• **TASK BRIEF**:
Out of the entries that follow, copy each line containing "same".

• **DATA EXTRACTS**:
○ ○ ○
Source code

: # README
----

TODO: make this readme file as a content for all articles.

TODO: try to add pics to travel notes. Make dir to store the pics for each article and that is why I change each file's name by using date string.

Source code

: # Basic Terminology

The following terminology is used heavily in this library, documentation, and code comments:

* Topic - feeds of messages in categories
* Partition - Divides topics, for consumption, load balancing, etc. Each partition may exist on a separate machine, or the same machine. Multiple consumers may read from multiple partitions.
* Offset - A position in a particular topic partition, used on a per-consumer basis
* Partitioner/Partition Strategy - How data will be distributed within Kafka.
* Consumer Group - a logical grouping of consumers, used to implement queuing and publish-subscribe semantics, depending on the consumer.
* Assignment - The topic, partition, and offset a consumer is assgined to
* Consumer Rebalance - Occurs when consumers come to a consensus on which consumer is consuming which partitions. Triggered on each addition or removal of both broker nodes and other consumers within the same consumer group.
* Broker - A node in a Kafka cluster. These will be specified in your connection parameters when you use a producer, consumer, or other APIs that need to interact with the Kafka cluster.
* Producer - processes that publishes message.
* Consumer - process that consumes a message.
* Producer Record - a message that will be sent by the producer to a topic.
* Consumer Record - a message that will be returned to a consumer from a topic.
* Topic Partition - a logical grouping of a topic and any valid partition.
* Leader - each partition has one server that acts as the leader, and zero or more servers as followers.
○ ○ ○
• **RESULT**:
* Partition - Divides topics, for consumption, load balancing, etc. Each partition may exist on a separate machine, or the same machine. Multiple consumers may read from multiple partitions.
* Consumer Rebalance - Occurs when consumers come to a consensus on which consumer is consuming which partitions. Triggered on each addition or removal of both broker nodes and other consumers within the same consumer group.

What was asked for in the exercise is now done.